GIVEN DATA
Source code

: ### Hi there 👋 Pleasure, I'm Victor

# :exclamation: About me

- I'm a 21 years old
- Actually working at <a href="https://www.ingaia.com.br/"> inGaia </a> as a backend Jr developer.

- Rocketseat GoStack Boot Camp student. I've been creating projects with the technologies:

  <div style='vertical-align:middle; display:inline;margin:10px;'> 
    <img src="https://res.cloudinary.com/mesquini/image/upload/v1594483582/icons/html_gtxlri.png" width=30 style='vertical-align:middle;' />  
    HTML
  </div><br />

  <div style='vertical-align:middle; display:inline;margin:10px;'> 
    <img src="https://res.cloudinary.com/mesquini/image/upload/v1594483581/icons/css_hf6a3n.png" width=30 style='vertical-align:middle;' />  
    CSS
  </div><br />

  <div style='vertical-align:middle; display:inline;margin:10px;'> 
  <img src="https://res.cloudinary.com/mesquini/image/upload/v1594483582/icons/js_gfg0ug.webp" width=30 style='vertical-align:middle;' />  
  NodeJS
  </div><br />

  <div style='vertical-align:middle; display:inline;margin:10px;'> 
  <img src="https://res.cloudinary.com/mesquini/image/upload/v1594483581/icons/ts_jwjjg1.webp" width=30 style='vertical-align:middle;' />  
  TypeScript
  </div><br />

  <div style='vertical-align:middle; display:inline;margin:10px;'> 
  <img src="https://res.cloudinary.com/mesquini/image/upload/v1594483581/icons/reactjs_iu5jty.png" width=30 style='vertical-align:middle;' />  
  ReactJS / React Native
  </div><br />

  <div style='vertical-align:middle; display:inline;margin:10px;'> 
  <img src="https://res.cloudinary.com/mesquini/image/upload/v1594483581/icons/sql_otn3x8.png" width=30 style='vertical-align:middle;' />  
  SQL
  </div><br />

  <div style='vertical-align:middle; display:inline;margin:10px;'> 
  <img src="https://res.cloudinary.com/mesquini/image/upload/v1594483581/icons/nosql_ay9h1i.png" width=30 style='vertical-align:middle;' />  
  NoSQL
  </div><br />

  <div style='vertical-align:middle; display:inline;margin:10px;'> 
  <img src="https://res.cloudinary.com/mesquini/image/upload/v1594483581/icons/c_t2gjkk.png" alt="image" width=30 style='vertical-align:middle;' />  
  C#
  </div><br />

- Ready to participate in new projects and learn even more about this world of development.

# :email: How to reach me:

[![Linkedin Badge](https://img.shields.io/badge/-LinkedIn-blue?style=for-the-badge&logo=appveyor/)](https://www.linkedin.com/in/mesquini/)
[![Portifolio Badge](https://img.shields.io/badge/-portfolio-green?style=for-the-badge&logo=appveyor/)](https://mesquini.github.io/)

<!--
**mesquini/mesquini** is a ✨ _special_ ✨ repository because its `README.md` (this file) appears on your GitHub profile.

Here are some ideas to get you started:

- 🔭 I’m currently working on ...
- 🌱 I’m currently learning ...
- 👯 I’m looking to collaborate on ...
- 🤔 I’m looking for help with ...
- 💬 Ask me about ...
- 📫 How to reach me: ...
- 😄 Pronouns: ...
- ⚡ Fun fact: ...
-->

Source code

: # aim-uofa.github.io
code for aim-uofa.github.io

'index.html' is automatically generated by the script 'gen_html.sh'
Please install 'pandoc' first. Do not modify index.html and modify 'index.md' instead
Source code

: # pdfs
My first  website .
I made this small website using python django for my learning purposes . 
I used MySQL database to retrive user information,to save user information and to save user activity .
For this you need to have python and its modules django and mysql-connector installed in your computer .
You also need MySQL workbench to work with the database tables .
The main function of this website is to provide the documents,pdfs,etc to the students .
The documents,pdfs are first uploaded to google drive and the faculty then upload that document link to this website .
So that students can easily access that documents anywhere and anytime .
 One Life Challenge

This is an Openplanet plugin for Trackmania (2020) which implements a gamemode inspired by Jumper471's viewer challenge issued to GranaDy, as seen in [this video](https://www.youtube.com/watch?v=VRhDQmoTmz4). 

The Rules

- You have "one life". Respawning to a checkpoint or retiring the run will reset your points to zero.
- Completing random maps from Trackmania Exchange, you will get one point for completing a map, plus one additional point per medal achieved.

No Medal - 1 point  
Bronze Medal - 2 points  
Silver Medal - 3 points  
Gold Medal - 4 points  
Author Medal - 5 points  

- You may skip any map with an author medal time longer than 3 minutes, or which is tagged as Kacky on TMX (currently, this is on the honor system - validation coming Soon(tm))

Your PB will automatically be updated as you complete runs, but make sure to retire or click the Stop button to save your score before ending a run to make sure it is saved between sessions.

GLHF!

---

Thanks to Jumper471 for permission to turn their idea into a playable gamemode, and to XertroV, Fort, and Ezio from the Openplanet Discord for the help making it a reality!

HOW TO COMPLETE THIS TASK
Restate the listing in full, preserving every word.

EXERCISE RESPONSE
Source code

: ### Hi there 👋 Pleasure, I'm Victor

# :exclamation: About me

- I'm a 21 years old
- Actually working at <a href="https://www.ingaia.com.br/"> inGaia </a> as a backend Jr developer.

- Rocketseat GoStack Boot Camp student. I've been creating projects with the technologies:

  <div style='vertical-align:middle; display:inline;margin:10px;'> 
    <img src="https://res.cloudinary.com/mesquini/image/upload/v1594483582/icons/html_gtxlri.png" width=30 style='vertical-align:middle;' />  
    HTML
  </div><br />

  <div style='vertical-align:middle; display:inline;margin:10px;'> 
    <img src="https://res.cloudinary.com/mesquini/image/upload/v1594483581/icons/css_hf6a3n.png" width=30 style='vertical-align:middle;' />  
    CSS
  </div><br />

  <div style='vertical-align:middle; display:inline;margin:10px;'> 
  <img src="https://res.cloudinary.com/mesquini/image/upload/v1594483582/icons/js_gfg0ug.webp" width=30 style='vertical-align:middle;' />  
  NodeJS
  </div><br />

  <div style='vertical-align:middle; display:inline;margin:10px;'> 
  <img src="https://res.cloudinary.com/mesquini/image/upload/v1594483581/icons/ts_jwjjg1.webp" width=30 style='vertical-align:middle;' />  
  TypeScript
  </div><br />

  <div style='vertical-align:middle; display:inline;margin:10px;'> 
  <img src="https://res.cloudinary.com/mesquini/image/upload/v1594483581/icons/reactjs_iu5jty.png" width=30 style='vertical-align:middle;' />  
  ReactJS / React Native
  </div><br />

  <div style='vertical-align:middle; display:inline;margin:10px;'> 
  <img src="https://res.cloudinary.com/mesquini/image/upload/v1594483581/icons/sql_otn3x8.png" width=30 style='vertical-align:middle;' />  
  SQL
  </div><br />

  <div style='vertical-align:middle; display:inline;margin:10px;'> 
  <img src="https://res.cloudinary.com/mesquini/image/upload/v1594483581/icons/nosql_ay9h1i.png" width=30 style='vertical-align:middle;' />  
  NoSQL
  </div><br />

  <div style='vertical-align:middle; display:inline;margin:10px;'> 
  <img src="https://res.cloudinary.com/mesquini/image/upload/v1594483581/icons/c_t2gjkk.png" alt="image" width=30 style='vertical-align:middle;' />  
  C#
  </div><br />

- Ready to participate in new projects and learn even more about this world of development.

# :email: How to reach me:

[![Linkedin Badge](https://img.shields.io/badge/-LinkedIn-blue?style=for-the-badge&logo=appveyor/)](https://www.linkedin.com/in/mesquini/)
[![Portifolio Badge](https://img.shields.io/badge/-portfolio-green?style=for-the-badge&logo=appveyor/)](https://mesquini.github.io/)

<!--
**mesquini/mesquini** is a ✨ _special_ ✨ repository because its `README.md` (this file) appears on your GitHub profile.

Here are some ideas to get you started:

- 🔭 I’m currently working on ...
- 🌱 I’m currently learning ...
- 👯 I’m looking to collaborate on ...
- 🤔 I’m looking for help with ...
- 💬 Ask me about ...
- 📫 How to reach me: ...
- 😄 Pronouns: ...
- ⚡ Fun fact: ...
-->

Source code

: # aim-uofa.github.io
code for aim-uofa.github.io

'index.html' is automatically generated by the script 'gen_html.sh'
Please install 'pandoc' first. Do not modify index.html and modify 'index.md' instead
Source code

: # pdfs
My first  website .
I made this small website using python django for my learning purposes . 
I used MySQL database to retrive user information,to save user information and to save user activity .
For this you need to have python and its modules django and mysql-connector installed in your computer .
You also need MySQL workbench to work with the database tables .
The main function of this website is to provide the documents,pdfs,etc to the students .
The documents,pdfs are first uploaded to google drive and the faculty then upload that document link to this website .
So that students can easily access that documents anywhere and anytime .
 One Life Challenge

This is an Openplanet plugin for Trackmania (2020) which implements a gamemode inspired by Jumper471's viewer challenge issued to GranaDy, as seen in [this video](https://www.youtube.com/watch?v=VRhDQmoTmz4). 

The Rules

- You have "one life". Respawning to a checkpoint or retiring the run will reset your points to zero.
- Completing random maps from Trackmania Exchange, you will get one point for completing a map, plus one additional point per medal achieved.

No Medal - 1 point  
Bronze Medal - 2 points  
Silver Medal - 3 points  
Gold Medal - 4 points  
Author Medal - 5 points  

- You may skip any map with an author medal time longer than 3 minutes, or which is tagged as Kacky on TMX (currently, this is on the honor system - validation coming Soon(tm))

Your PB will automatically be updated as you complete runs, but make sure to retire or click the Stop button to save your score before ending a run to make sure it is saved between sessions.

GLHF!

---

Thanks to Jumper471 for permission to turn their idea into a playable gamemode, and to XertroV, Fort, and Ezio from the Openplanet Discord for the help making it a reality!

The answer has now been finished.